▶ TASK OBJECTIVE
Pull every line that includes the word "Choose" out of the data below and copy it.

▶ RECORDS TO PROCESS

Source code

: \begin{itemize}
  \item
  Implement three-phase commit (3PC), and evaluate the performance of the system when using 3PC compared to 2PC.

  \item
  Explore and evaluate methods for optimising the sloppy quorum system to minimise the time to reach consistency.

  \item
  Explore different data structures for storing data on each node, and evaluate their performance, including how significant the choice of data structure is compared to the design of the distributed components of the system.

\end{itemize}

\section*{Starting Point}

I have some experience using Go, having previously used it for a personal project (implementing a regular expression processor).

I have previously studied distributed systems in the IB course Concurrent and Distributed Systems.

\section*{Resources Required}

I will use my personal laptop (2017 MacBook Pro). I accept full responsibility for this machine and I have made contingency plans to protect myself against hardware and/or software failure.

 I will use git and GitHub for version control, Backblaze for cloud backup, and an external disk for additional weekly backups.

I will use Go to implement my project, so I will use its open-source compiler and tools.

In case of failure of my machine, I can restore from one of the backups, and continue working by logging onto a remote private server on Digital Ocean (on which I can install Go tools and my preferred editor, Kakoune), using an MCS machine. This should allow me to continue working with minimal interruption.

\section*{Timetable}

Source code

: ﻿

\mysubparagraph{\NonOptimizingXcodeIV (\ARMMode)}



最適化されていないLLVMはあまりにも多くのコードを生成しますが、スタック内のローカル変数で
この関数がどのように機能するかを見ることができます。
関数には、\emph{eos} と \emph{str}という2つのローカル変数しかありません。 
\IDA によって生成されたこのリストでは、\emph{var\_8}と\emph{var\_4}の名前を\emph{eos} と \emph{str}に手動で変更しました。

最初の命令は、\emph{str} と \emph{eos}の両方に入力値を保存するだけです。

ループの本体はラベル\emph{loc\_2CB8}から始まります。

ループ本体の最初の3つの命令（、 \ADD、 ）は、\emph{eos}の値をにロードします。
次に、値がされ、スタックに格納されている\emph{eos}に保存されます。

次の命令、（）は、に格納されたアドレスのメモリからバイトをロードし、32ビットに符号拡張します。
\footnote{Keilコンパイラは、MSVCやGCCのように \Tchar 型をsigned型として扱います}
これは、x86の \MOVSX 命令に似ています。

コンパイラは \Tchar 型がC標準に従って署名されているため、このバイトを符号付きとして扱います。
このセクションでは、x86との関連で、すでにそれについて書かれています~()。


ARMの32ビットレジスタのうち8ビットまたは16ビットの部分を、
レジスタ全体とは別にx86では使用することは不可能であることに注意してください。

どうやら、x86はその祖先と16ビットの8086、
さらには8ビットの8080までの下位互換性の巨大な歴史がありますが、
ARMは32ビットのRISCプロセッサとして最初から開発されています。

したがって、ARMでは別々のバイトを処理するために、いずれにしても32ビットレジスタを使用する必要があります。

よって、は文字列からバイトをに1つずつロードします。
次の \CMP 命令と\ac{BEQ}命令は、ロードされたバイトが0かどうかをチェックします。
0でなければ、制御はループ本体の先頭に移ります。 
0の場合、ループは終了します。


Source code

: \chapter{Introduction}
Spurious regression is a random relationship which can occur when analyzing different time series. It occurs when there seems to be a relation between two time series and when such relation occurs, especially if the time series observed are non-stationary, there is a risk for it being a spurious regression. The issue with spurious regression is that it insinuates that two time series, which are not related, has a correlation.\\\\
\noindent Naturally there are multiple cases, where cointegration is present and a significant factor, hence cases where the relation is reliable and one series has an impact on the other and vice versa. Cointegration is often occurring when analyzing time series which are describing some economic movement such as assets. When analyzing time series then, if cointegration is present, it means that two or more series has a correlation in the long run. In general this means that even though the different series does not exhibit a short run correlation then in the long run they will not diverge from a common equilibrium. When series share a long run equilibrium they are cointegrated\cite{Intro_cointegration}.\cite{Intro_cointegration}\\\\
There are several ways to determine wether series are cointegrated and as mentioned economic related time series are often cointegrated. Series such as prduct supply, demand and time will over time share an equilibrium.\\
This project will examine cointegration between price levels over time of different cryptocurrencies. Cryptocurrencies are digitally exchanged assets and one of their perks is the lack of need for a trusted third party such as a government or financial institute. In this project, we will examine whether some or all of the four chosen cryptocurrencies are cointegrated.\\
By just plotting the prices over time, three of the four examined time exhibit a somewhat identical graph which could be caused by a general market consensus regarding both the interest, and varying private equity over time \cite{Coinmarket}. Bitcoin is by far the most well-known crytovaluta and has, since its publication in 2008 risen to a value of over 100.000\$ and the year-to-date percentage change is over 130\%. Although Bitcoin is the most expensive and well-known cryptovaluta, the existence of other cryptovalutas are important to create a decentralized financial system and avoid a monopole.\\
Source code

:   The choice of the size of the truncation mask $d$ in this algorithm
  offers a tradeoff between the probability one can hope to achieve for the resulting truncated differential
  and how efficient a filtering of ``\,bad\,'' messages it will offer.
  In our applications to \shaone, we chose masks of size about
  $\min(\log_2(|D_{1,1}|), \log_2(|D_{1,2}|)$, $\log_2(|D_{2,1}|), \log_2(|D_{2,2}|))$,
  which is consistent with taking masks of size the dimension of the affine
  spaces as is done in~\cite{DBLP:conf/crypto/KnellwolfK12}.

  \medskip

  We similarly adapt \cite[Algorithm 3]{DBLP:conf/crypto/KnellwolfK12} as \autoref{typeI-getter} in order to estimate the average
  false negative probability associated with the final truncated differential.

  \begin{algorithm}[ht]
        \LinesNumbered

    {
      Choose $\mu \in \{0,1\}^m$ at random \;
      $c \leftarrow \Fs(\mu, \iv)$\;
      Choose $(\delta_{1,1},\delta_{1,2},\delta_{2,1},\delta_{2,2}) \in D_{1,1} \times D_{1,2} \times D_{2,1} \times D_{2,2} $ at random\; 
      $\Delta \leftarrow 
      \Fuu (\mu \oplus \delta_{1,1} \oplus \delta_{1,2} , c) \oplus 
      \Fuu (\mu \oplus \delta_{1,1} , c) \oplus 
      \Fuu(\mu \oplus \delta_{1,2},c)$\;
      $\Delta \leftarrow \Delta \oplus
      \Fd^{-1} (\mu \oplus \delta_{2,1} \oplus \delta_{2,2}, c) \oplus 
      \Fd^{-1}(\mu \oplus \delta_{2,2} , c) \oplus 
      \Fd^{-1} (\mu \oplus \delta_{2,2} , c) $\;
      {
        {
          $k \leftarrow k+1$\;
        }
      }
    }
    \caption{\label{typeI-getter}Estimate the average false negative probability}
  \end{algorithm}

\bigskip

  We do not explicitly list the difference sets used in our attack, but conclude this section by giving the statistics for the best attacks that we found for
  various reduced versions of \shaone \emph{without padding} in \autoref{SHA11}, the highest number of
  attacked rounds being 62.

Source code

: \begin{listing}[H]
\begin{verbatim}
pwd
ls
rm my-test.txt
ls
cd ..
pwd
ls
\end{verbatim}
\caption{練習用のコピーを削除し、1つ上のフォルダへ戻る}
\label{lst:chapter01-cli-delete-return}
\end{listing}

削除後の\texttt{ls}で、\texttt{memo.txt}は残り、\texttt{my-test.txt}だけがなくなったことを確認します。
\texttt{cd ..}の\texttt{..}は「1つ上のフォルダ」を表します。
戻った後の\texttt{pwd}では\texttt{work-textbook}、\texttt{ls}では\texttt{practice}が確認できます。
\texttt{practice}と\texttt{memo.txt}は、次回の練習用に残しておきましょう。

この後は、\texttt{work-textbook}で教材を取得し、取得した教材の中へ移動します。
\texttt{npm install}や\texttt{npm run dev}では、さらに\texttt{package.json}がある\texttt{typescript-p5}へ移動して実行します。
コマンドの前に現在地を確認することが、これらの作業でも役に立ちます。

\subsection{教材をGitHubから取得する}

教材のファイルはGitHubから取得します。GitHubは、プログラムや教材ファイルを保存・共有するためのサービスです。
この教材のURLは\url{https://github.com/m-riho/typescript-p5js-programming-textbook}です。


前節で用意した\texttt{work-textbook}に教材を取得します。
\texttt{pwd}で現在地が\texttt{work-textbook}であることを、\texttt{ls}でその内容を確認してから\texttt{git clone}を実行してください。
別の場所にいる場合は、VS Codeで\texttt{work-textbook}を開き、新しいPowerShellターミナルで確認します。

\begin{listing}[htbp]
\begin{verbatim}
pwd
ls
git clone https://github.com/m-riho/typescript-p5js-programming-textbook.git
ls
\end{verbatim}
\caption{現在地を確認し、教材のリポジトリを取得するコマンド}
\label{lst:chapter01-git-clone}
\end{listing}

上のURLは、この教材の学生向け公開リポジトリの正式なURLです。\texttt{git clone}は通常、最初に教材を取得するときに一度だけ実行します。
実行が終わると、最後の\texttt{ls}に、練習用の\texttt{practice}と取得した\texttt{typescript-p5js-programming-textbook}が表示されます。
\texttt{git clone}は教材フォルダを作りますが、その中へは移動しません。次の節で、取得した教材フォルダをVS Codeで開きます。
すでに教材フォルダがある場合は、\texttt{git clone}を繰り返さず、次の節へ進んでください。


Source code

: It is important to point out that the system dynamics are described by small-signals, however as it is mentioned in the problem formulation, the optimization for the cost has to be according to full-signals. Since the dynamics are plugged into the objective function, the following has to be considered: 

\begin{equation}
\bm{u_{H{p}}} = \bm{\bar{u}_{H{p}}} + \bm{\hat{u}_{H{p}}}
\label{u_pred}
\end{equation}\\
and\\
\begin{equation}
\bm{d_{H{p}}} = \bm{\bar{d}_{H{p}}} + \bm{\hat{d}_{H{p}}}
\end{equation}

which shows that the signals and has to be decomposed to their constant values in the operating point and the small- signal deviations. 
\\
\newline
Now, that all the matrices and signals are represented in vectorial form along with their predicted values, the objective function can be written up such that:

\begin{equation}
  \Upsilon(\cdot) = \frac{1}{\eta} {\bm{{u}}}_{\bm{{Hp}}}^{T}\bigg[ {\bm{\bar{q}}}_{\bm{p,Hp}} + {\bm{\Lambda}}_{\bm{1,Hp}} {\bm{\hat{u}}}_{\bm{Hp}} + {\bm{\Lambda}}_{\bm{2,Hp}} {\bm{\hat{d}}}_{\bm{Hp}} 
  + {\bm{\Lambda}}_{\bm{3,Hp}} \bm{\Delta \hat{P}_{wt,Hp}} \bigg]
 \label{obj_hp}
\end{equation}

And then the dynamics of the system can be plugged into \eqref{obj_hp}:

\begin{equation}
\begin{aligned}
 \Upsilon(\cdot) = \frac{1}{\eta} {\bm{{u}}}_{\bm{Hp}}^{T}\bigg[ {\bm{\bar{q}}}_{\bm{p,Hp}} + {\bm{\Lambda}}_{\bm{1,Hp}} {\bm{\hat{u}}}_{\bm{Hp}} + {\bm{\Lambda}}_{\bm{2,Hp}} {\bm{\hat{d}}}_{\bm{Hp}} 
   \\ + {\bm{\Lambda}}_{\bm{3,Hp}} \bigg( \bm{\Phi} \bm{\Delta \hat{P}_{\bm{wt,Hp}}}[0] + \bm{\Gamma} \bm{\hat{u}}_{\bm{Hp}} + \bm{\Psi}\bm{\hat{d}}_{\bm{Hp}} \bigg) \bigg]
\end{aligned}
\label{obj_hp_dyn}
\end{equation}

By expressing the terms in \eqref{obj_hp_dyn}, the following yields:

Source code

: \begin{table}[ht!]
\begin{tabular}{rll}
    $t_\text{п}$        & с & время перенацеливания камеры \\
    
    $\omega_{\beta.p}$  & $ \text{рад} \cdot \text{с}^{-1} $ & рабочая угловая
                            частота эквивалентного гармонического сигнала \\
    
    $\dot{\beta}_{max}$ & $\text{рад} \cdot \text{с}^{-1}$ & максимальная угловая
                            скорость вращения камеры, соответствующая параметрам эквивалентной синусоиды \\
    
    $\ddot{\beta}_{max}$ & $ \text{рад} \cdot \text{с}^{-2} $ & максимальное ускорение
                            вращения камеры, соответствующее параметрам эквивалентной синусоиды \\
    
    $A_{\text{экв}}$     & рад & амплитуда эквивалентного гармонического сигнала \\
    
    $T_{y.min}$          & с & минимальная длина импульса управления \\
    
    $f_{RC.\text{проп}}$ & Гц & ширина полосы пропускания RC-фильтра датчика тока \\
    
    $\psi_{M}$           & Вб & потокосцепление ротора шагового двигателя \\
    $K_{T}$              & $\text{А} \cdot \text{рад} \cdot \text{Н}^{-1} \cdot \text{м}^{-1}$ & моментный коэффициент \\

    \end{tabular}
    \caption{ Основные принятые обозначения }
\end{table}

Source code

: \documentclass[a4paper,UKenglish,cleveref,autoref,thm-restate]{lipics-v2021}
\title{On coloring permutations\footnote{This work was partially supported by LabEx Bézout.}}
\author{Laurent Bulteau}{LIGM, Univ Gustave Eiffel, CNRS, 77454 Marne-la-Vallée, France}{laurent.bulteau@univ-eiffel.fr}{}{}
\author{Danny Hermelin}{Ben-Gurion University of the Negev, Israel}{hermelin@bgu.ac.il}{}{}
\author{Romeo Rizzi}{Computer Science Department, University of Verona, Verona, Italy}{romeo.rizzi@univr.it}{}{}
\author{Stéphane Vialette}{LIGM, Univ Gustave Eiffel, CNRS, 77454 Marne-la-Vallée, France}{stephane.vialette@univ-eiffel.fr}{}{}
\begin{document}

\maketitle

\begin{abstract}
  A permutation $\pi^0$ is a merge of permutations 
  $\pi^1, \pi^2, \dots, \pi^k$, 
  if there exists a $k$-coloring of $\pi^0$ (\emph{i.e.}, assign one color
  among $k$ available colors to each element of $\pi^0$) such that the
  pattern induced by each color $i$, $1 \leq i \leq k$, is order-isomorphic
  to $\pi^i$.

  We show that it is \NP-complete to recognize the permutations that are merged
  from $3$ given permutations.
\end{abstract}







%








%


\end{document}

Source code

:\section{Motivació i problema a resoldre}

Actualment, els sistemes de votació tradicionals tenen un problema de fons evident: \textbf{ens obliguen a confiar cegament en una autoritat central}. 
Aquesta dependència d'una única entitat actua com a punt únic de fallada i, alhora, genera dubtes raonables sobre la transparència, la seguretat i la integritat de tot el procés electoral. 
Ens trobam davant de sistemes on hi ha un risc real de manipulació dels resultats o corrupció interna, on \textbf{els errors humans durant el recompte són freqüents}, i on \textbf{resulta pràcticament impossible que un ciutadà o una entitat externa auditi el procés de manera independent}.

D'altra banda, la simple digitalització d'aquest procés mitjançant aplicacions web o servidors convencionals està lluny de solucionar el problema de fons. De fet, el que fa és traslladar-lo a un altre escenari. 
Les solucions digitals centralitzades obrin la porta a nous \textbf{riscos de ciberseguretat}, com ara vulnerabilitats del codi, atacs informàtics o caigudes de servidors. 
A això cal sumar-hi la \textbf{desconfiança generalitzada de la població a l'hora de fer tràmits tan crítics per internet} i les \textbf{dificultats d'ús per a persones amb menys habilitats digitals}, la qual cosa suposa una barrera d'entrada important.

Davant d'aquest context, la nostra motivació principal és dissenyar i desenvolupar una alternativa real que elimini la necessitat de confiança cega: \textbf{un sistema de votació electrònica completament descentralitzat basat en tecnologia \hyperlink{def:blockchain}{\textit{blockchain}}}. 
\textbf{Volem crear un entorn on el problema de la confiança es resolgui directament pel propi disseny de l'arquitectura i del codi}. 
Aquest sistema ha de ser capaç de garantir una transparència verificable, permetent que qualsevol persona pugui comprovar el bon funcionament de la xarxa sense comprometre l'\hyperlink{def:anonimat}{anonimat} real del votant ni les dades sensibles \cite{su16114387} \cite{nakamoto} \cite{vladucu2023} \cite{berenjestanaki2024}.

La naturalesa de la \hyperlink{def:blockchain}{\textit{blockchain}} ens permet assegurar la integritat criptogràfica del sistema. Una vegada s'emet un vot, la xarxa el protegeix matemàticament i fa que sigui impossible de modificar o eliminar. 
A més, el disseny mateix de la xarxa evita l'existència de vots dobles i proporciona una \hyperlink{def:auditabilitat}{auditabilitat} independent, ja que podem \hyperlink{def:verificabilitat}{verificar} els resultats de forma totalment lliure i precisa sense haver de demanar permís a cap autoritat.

▶ EXPECTED OUTPUT
      Choose $\mu \in \{0,1\}^m$ at random \;
      Choose $(\delta_{1,1},\delta_{1,2},\delta_{2,1},\delta_{2,2}) \in D_{1,1} \times D_{1,2} \times D_{2,1} \times D_{2,2} $ at random\; 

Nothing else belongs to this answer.